Alfonso Cuarón’s Gravity is a hit! The 3D film has already made $474.5 million worldwide, and is one of the best-reviewed movies of 2013. It’s now considered the most profitable movie released in the month of October and will most likely give its director the freedom to make another great film in the future. With Academy Award buzz surrounding the cast and crew, there’s no doubt that Cuarón’s space epic will be a heavy favorite to win cinematography and visual effects awards.
The result of five years of filmmaking, Gravity is one of the most convincing space films ever. Visual effects production house Prime Focus World created a majority of the special effects in Gravity, and the video above features Prime Focus World’s Creative Director Richard Baker and SVP’s Matthew Bristowe as they go step-by-step, describing how one of the film’s key scenes was created.
Considering that a majority of the movie is CGI, it must have taken years to bring Gravity to the big screen. A few months ago, Cuarón explained why it took so long for the film to be fully realized, with an extensive shooting schedule that took place over two separate, consecutive summers. The entire production process was so grueling for the Mexican director that he said he never wants to make another movie like Gravity again. As you could tell from the five-minute video above, even creating just a floating 3D astronaut helmet was a giant undertaking.

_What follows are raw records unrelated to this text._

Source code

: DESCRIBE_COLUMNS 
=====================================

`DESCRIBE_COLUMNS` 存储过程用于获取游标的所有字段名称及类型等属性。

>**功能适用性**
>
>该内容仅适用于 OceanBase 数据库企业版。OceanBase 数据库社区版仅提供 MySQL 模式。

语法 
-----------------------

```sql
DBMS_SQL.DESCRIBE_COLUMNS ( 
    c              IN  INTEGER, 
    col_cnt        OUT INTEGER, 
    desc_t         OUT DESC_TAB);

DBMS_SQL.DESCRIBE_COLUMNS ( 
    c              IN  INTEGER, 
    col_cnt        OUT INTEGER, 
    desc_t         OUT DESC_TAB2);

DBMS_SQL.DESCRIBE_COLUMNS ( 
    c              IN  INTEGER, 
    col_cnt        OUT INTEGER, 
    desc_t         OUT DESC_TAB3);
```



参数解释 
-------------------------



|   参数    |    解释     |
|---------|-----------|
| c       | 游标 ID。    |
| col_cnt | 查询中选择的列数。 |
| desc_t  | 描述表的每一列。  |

Prime Focus World is a visual effects studio that specializes in stereo 3D conversion. Before Lucasfilm scrapped the 3D release of the latter two Star Wars prequels, Prime Focus World worked on the 3D up-conversion of The Phantom Menace. The studio also worked on the 3D for Harry Potter and the Deathly Hallows, Tron: Legacy, and Transformers: Dark of the Moon, as well as James Cameron’s Avatar in 2009. Along with Gravity, the visual effects house definitely has a few groundbreaking films under their belt.

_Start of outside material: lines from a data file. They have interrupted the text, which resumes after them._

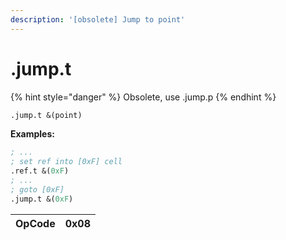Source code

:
 ```yaml
---
description: '[obsolete] Jump to point'
---
```


# .jump.t

{% hint style="danger" %}
Obsolete, use .jump.p
{% endhint %}

```scheme
.jump.t &(point)
```

**Examples:**

```scheme
; ...
; set ref into [0xF] cell
.ref.t &(0xF)
; ...
; goto [0xF]
.jump.t &(0xF)
```



| OpCode | 0x08 |
| :--- | :--- |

There is no info on Gravity‘s Blu-ray/DVD release yet, but the space epic is expected to hit home video sometime in January 2014. Hopefully, Gravity’s Blu-ray will feature numerous documentaries illustrating every facet of the 3D film’s production and process. One of the reasons why Gravity is considered the best movie 2013 has to offer is because it’s a huge technological leap into the future of cinema and filmmaking. Fans of the film would be very interested to see how Alfonso Cuarón created Gravity, from the page to the big screen.
While Gravity is considered an Oscar favorite, its companion film, Aningaaq, is also receiving Academy Award buzz for Best Live-Action Short film. Gravity‘s co-screenwriter, Jonás Cuarón, directed the short film that follows the titular Inuit fisherman who makes contact with Dr. Stone as she’s orbiting the Earth. While Aningaaq didn’t screen with Gravity itself, it will likely show up as a bonus feature on the space film’s home video release.